En 1952 el
jefe de diseño de Bentley, J.P. Blatchley y el ingeniero Ivan Evernden
colaboraron para volver a llevar a Bentley a la cima de los Gran Turismo. El
nuevo Continental Fastback causó inmediata sensación.
La versión
Flying Spur combinó la deportividad de aquél con la practicidad de las cuatro
puertas. Sobre la plataforma del Continental R-Type algunos carroceros
produjeron sus propias versiones de cuatro puertas.

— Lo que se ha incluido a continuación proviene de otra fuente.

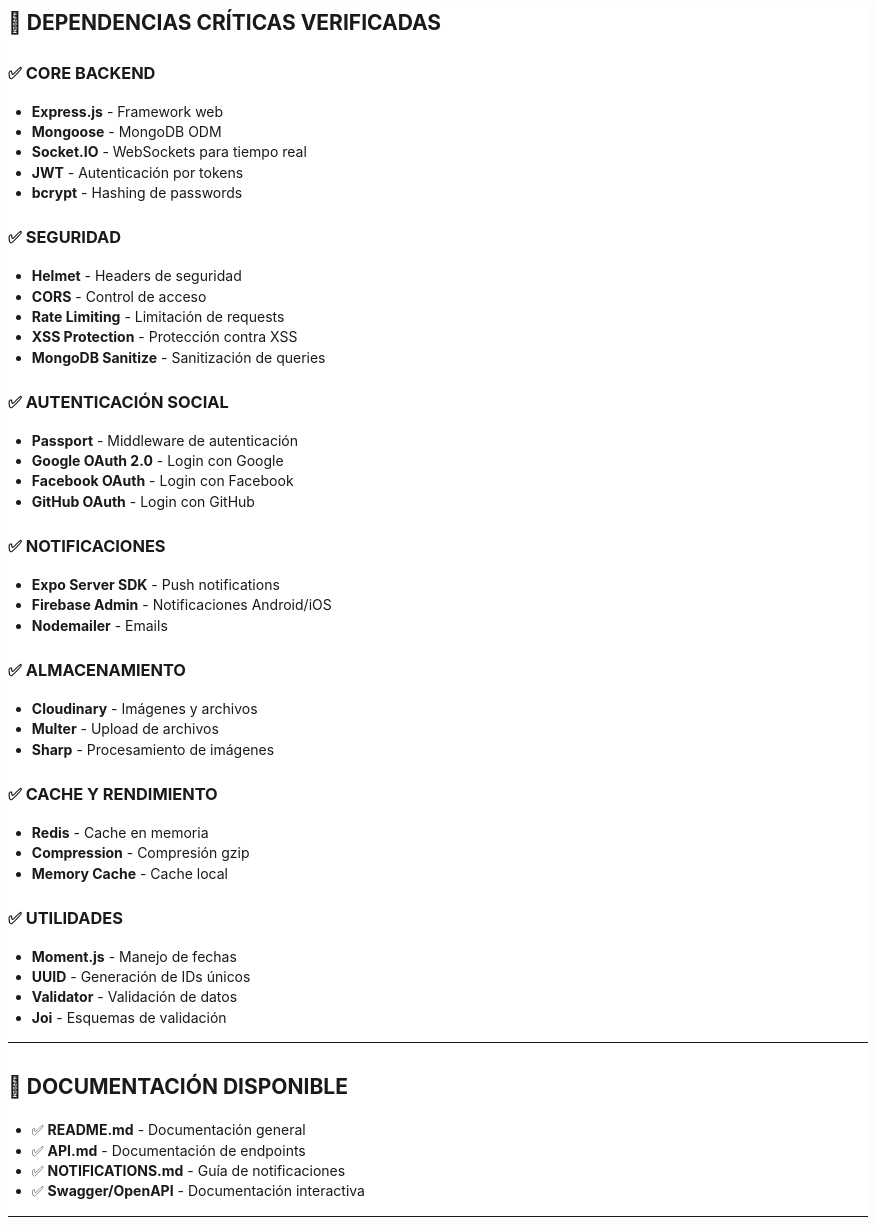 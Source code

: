 
## 🎯 **DEPENDENCIAS CRÍTICAS VERIFICADAS**

### **✅ CORE BACKEND**
- **Express.js** - Framework web
- **Mongoose** - MongoDB ODM
- **Socket.IO** - WebSockets para tiempo real
- **JWT** - Autenticación por tokens
- **bcrypt** - Hashing de passwords

### **✅ SEGURIDAD**
- **Helmet** - Headers de seguridad
- **CORS** - Control de acceso
- **Rate Limiting** - Limitación de requests
- **XSS Protection** - Protección contra XSS
- **MongoDB Sanitize** - Sanitización de queries

### **✅ AUTENTICACIÓN SOCIAL**
- **Passport** - Middleware de autenticación
- **Google OAuth 2.0** - Login con Google
- **Facebook OAuth** - Login con Facebook
- **GitHub OAuth** - Login con GitHub

### **✅ NOTIFICACIONES**
- **Expo Server SDK** - Push notifications
- **Firebase Admin** - Notificaciones Android/iOS
- **Nodemailer** - Emails

### **✅ ALMACENAMIENTO**
- **Cloudinary** - Imágenes y archivos
- **Multer** - Upload de archivos
- **Sharp** - Procesamiento de imágenes

### **✅ CACHE Y RENDIMIENTO**
- **Redis** - Cache en memoria
- **Compression** - Compresión gzip
- **Memory Cache** - Cache local

### **✅ UTILIDADES**
- **Moment.js** - Manejo de fechas
- **UUID** - Generación de IDs únicos
- **Validator** - Validación de datos
- **Joi** - Esquemas de validación

---

## 📝 **DOCUMENTACIÓN DISPONIBLE**
- ✅ **README.md** - Documentación general
- ✅ **API.md** - Documentación de endpoints
- ✅ **NOTIFICATIONS.md** - Guía de notificaciones
- ✅ **Swagger/OpenAPI** - Documentación interactiva

---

La de H.J. Mulliner fue la
definitiva Continental Flying Spur, y fue el encargado de producirlos también.
Un total de
217 unidades fueron producidas por Mulliner, del total de 432 Continental S1
fabricados contando también los coupes Fastback.
Tenía
motores de seis cilindros, caja de cambios automática opcional, aire
acondicionado, y su confort de marcha era excelente, siendo capaz de cubrir
grandes distancias con gran comodidad.
Con este
coche se terminó la era de los Bentley de chasis independiente, y por ende el
trabajo de los carroceros.
Los motores
de seis cilindros y 4,9
litros fueron reemplazados en 1959 por un nuevo V8de
6.380cc en 1959.
La
miniatura es de la marca Minichamps.